By Robert Reich
Today is the fifth anniversary of the tragic meltdown at Japan’s Fukushima Daiichi plant, which has contaminated a large swath of the Pacific Ocean with radioactive material. You may recall that General Electric had marketed the Mark 1 boiling water reactor used in the plant — as well as in sixteen American nuclear plants — as a cheaper alternative to competing reactors because it used a smaller and less expensive containment structures. Yet the dangers associated with the Mark 1 reactor were already well known. In the mid-1980s, Harold Denton, an official with the Nuclear Regulatory Commission, warned that Mark 1 reactors had a 90 percent probability of bursting if their fuel rods overheated and melted in an accident. A follow-up report from a study group convened by the NRC found that “Mark 1 failure within the first few hours following core melt would appear rather likely.”

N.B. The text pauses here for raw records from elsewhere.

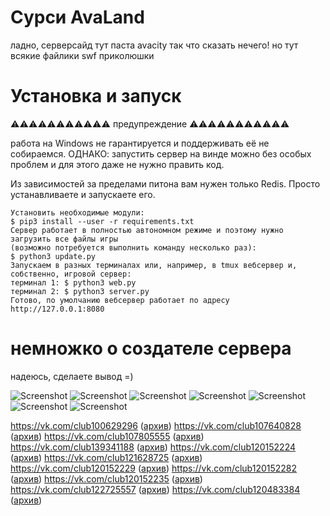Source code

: # Сурси AvaLand

ладно, серверсайд тут паста avacity так что сказать нечего!
но тут всякие файлики swf приколюшки

# Установка и запуск
⚠️⚠️⚠️⚠️⚠️⚠️⚠️⚠️⚠️⚠️⚠️
предупреждение
⚠️⚠️⚠️⚠️⚠️⚠️⚠️⚠️⚠️⚠️⚠️

работа на Windows не гарантируется и поддерживать её не собираемся.
ОДНАКО: запустить сервер на винде можно без особых проблем и для этого даже не нужно править код.

Из зависимостей за пределами питона вам нужен только Redis. Просто устанавливаете и запускаете его.
```
Установить необходимые модули:
$ pip3 install --user -r requirements.txt
Сервер работает в полностью автономном режиме и поэтому нужно загрузить все файлы игры
(возможно потребуется выполнить команду несколько раз):
$ python3 update.py
Запускаем в разных терминалах или, например, в tmux вебсервер и, собственно, игровой сервер:
терминал 1: $ python3 web.py
терминал 2: $ python3 server.py
Готово, по умолчанию вебсервер работает по адресу http://127.0.0.1:8080
```

# немножко о создателе сервера

надеюсь, сделаете вывод =)

![Screenshot](https://raw.githubusercontent.com/InjTeam/avaland-source/master/think_about_it/1.jpg)
![Screenshot](https://raw.githubusercontent.com/InjTeam/avaland-source/master/think_about_it/2.jpg)
![Screenshot](https://raw.githubusercontent.com/InjTeam/avaland-source/master/think_about_it/3.jpg)
![Screenshot](https://raw.githubusercontent.com/InjTeam/avaland-source/master/think_about_it/4.jpg)
![Screenshot](https://raw.githubusercontent.com/InjTeam/avaland-source/master/think_about_it/5.jpg)
![Screenshot](https://raw.githubusercontent.com/InjTeam/avaland-source/master/think_about_it/6.jpg)
![Screenshot](https://raw.githubusercontent.com/InjTeam/avaland-source/master/think_about_it/7.jpg)

https://vk.com/club100629296 ([архив](https://web.archive.org/web/20200110034850/https://vk.com/club100629296))
https://vk.com/club107640828 ([архив](https://web.archive.org/web/20200110035240/https://vk.com/club107640828))
https://vk.com/club107805555 ([архив](https://web.archive.org/web/20200110035258/https://vk.com/club107805555))
https://vk.com/club139341188 ([архив](https://web.archive.org/web/20200110035243/https://vk.com/club139341188))
https://vk.com/club120152224 ([архив](https://web.archive.org/web/20200110035516/https://vk.com/club120152224))
https://vk.com/club121628725 ([архив](https://web.archive.org/web/20200110035554/https://vk.com/club121628725))
https://vk.com/club120152229 ([архив](https://web.archive.org/web/20200110035556/https://vk.com/club120152229))
https://vk.com/club120152282 ([архив](https://web.archive.org/web/20200110035558/https://vk.com/club120152282))
https://vk.com/club120152235 ([архив](https://web.archive.org/web/20200110035610/https://vk.com/club120152235))
https://vk.com/club122725557 ([архив](https://web.archive.org/web/20200110035604/https://vk.com/club122725557))
https://vk.com/club120483384 ([архив](https://web.archive.org/web/20200110035956/https://vk.com/club120483384))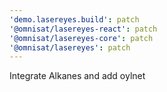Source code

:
 ```yaml
---
'demo.lasereyes.build': patch
'@omnisat/lasereyes-react': patch
'@omnisat/lasereyes-core': patch
'@omnisat/lasereyes': patch
---
```


Integrate Alkanes and add oylnet

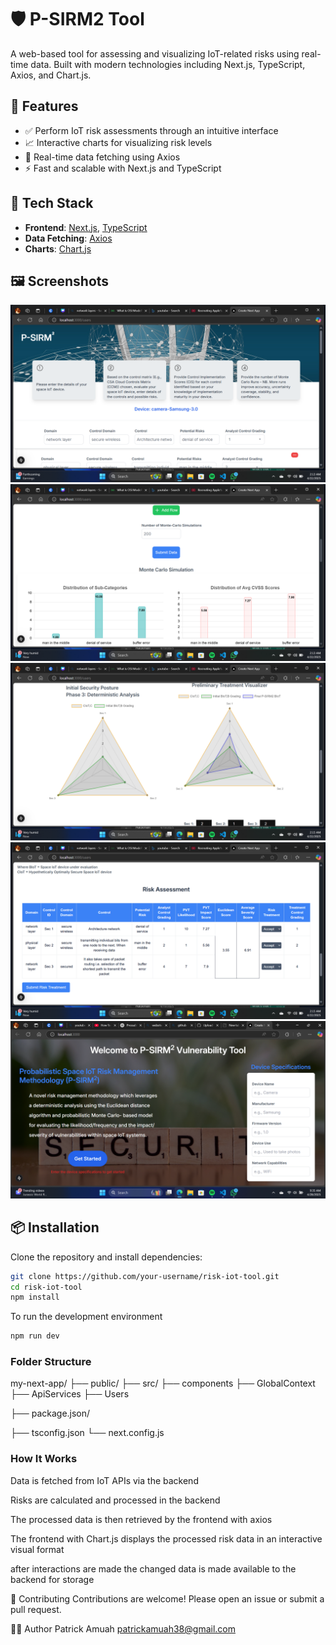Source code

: # 🛡️ P-SIRM2 Tool

A web-based tool for assessing and visualizing IoT-related risks using real-time data. Built with modern technologies including Next.js, TypeScript, Axios, and Chart.js.

## 🚀 Features

- ✅ Perform IoT risk assessments through an intuitive interface
- 📈 Interactive charts for visualizing risk levels
- 🔄 Real-time data fetching using Axios
- ⚡ Fast and scalable with Next.js and TypeScript

## 🧰 Tech Stack

- **Frontend**: [Next.js](https://nextjs.org/), [TypeScript](https://www.typescriptlang.org/)
- **Data Fetching**: [Axios](https://axios-http.com/)
- **Charts**: [Chart.js](https://www.chartjs.org/)

## 🖼️ Screenshots

<!-- Add your screenshots here -->
![image alt](https://github.com/Pamuah/IOT_Risk_Assessment/blob/master/Screenshot%20(34).png?raw=true)
![image alt](https://github.com/Pamuah/IOT_Risk_Assessment/blob/master/Screenshot%20(35).png?raw=true)
![image alt](https://github.com/Pamuah/IOT_Risk_Assessment/blob/master/Screenshot%20(36).png?raw=true)
![image alt](https://github.com/Pamuah/IOT_Risk_Assessment/blob/master/Screenshot%20(37).png?raw=true)
![image alt](https://github.com/Pamuah/IOT_Risk_Assessment/blob/master/Screenshot%20(38).png?raw=true)

## 📦 Installation

Clone the repository and install dependencies:

```bash
git clone https://github.com/your-username/risk-iot-tool.git
cd risk-iot-tool
npm install
```
To run the development environment

```bash
npm run dev
```

### Folder Structure
my-next-app/
├── public/
├── src/
      ├── components
      ├── GlobalContext
      ├── ApiServices
      ├── Users
      
├── package.json/
        
├── tsconfig.json
└── next.config.js

### How It Works

Data is fetched from IoT APIs via the backend

Risks are calculated and processed in the backend 

The processed data is then retrieved by the frontend with axios

The frontend with Chart.js displays the processed risk data in an interactive visual format

after interactions are made the changed data is made available to the backend for storage 

🤝 Contributing
Contributions are welcome! Please open an issue or submit a pull request.

👨‍💻 Author
Patrick Amuah
patrickamuah38@gmail.com

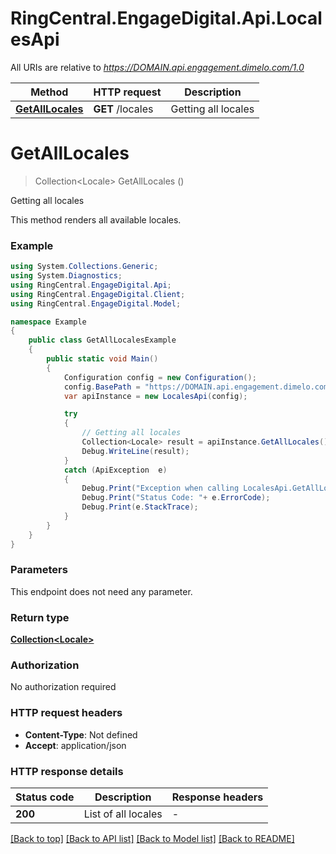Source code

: # RingCentral.EngageDigital.Api.LocalesApi

All URIs are relative to *https://DOMAIN.api.engagement.dimelo.com/1.0*

Method | HTTP request | Description
------------- | ------------- | -------------
[**GetAllLocales**](LocalesApi.md#getalllocales) | **GET** /locales | Getting all locales


<a name="getalllocales"></a>
# **GetAllLocales**
> Collection&lt;Locale&gt; GetAllLocales ()

Getting all locales

This method renders all available locales.

### Example
```csharp
using System.Collections.Generic;
using System.Diagnostics;
using RingCentral.EngageDigital.Api;
using RingCentral.EngageDigital.Client;
using RingCentral.EngageDigital.Model;

namespace Example
{
    public class GetAllLocalesExample
    {
        public static void Main()
        {
            Configuration config = new Configuration();
            config.BasePath = "https://DOMAIN.api.engagement.dimelo.com/1.0";
            var apiInstance = new LocalesApi(config);

            try
            {
                // Getting all locales
                Collection<Locale> result = apiInstance.GetAllLocales();
                Debug.WriteLine(result);
            }
            catch (ApiException  e)
            {
                Debug.Print("Exception when calling LocalesApi.GetAllLocales: " + e.Message );
                Debug.Print("Status Code: "+ e.ErrorCode);
                Debug.Print(e.StackTrace);
            }
        }
    }
}
```

### Parameters
This endpoint does not need any parameter.

### Return type

[**Collection&lt;Locale&gt;**](Locale.md)

### Authorization

No authorization required

### HTTP request headers

 - **Content-Type**: Not defined
 - **Accept**: application/json

### HTTP response details
| Status code | Description | Response headers |
|-------------|-------------|------------------|
| **200** | List of all locales |  -  |

[[Back to top]](#) [[Back to API list]](../README.md#documentation-for-api-endpoints) [[Back to Model list]](../README.md#documentation-for-models) [[Back to README]](../README.md)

So what has the NRC done since the Fukushima disaster? It set up a task force to recommend steps to safeguard U.S. nuclear plants, but then rejected or weakened all of the recommendations, and still hasn’t fully implemented any, according to a new report from the Union of Concerned Scientists. Why hasn’t the NRC required General Electric to improve the safety of its Mark 1 reactors? Perhaps because of General Electric’s political clout. In 2012, for example, its executives and PACs contributed almost $4 million to political campaigns (putting it sixty-third out of 20,766 companies) and it spent almost $19 million lobbying (the fifth highest lobbying tab of 4,372 companies). Moreover, 104 of its 144 lobbyists had previously held government posts.
This is what Bernie Sanders’s political revolution is all about. Until we get big money out of politics, we’re all, quite literally, endangered.